• _Instructions for the task_: Where the records below show a line containing "Engage your audience", start copying; end with the line containing "of these issues", and copy it too.

Data records:
_ _ _
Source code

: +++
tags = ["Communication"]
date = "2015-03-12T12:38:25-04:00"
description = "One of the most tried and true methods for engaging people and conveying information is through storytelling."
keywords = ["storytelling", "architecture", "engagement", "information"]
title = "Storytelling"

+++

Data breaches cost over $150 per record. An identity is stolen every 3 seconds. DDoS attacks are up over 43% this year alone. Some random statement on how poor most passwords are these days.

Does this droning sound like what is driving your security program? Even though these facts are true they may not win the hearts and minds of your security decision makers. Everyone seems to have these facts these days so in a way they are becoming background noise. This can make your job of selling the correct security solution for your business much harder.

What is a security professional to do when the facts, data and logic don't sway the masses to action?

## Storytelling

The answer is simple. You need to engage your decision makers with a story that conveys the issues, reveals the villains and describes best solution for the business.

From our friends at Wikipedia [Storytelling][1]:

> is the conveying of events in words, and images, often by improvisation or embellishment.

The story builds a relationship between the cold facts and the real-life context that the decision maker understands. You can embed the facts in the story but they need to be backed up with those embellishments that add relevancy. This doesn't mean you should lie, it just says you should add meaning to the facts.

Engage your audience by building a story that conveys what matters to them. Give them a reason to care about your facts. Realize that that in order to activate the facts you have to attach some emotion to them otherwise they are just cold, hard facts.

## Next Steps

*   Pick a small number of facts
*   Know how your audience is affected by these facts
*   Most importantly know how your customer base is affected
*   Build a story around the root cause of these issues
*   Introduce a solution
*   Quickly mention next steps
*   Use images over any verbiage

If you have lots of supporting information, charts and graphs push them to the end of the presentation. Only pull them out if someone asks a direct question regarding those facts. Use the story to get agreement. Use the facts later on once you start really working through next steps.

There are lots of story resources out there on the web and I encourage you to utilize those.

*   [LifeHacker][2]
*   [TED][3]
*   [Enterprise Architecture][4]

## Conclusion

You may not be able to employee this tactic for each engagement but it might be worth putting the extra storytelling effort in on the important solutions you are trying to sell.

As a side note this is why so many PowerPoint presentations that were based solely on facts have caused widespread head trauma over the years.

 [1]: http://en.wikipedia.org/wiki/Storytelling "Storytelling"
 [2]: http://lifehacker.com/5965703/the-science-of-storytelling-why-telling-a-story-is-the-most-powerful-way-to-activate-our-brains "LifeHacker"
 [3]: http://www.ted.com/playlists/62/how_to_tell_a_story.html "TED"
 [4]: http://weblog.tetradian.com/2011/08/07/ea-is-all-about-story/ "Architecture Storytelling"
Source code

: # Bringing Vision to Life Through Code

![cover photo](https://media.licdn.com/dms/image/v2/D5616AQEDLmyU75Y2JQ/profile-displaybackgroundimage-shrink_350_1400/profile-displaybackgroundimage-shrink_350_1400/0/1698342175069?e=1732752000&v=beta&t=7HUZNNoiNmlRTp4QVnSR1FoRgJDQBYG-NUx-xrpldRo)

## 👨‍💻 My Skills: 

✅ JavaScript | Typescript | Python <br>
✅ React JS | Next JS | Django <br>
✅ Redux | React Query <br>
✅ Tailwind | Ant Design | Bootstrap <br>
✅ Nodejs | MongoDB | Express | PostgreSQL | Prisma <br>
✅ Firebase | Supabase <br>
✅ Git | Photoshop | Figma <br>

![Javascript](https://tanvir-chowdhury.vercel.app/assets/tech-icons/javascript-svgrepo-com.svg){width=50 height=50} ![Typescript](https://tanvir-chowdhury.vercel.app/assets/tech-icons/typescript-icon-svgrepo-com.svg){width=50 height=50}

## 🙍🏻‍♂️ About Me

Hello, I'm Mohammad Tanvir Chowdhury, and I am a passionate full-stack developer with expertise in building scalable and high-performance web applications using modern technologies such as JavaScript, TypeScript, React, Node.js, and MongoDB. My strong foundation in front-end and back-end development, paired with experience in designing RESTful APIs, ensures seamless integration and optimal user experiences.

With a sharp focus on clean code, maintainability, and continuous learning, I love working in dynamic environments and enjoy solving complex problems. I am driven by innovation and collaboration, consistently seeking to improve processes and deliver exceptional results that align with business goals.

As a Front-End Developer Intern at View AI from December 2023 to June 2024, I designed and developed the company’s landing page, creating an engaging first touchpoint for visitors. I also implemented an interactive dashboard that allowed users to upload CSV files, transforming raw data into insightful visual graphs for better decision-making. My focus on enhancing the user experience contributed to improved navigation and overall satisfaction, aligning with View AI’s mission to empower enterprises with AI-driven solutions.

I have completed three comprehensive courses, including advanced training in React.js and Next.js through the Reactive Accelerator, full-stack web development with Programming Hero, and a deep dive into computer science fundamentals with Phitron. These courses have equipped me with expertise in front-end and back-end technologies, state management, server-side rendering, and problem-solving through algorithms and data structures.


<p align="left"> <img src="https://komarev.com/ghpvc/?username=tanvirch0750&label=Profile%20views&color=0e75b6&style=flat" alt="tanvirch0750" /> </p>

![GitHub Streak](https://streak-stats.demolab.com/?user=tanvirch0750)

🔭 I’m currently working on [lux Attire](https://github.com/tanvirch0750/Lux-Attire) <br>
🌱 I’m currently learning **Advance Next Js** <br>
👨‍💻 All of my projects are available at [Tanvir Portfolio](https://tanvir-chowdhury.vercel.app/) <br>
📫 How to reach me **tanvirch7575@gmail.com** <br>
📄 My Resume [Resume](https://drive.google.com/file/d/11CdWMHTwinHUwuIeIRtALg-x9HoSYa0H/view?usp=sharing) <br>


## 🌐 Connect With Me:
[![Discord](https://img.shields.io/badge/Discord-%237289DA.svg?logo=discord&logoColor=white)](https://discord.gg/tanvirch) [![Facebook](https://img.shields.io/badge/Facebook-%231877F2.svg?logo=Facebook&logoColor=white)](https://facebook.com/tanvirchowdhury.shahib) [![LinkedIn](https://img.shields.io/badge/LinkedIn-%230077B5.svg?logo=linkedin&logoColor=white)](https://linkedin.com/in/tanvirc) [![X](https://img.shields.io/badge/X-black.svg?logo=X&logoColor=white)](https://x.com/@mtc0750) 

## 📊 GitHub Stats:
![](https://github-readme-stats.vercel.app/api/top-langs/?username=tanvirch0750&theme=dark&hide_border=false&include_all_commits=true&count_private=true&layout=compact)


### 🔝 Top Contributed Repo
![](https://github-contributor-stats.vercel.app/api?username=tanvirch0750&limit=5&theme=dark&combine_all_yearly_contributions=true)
_ _ _
• _Exercise output_:
Engage your audience by building a story that conveys what matters to them. Give them a reason to care about your facts. Realize that that in order to activate the facts you have to attach some emotion to them otherwise they are just cold, hard facts.

## Next Steps

*   Pick a small number of facts
*   Know how your audience is affected by these facts
*   Most importantly know how your customer base is affected
*   Build a story around the root cause of these issues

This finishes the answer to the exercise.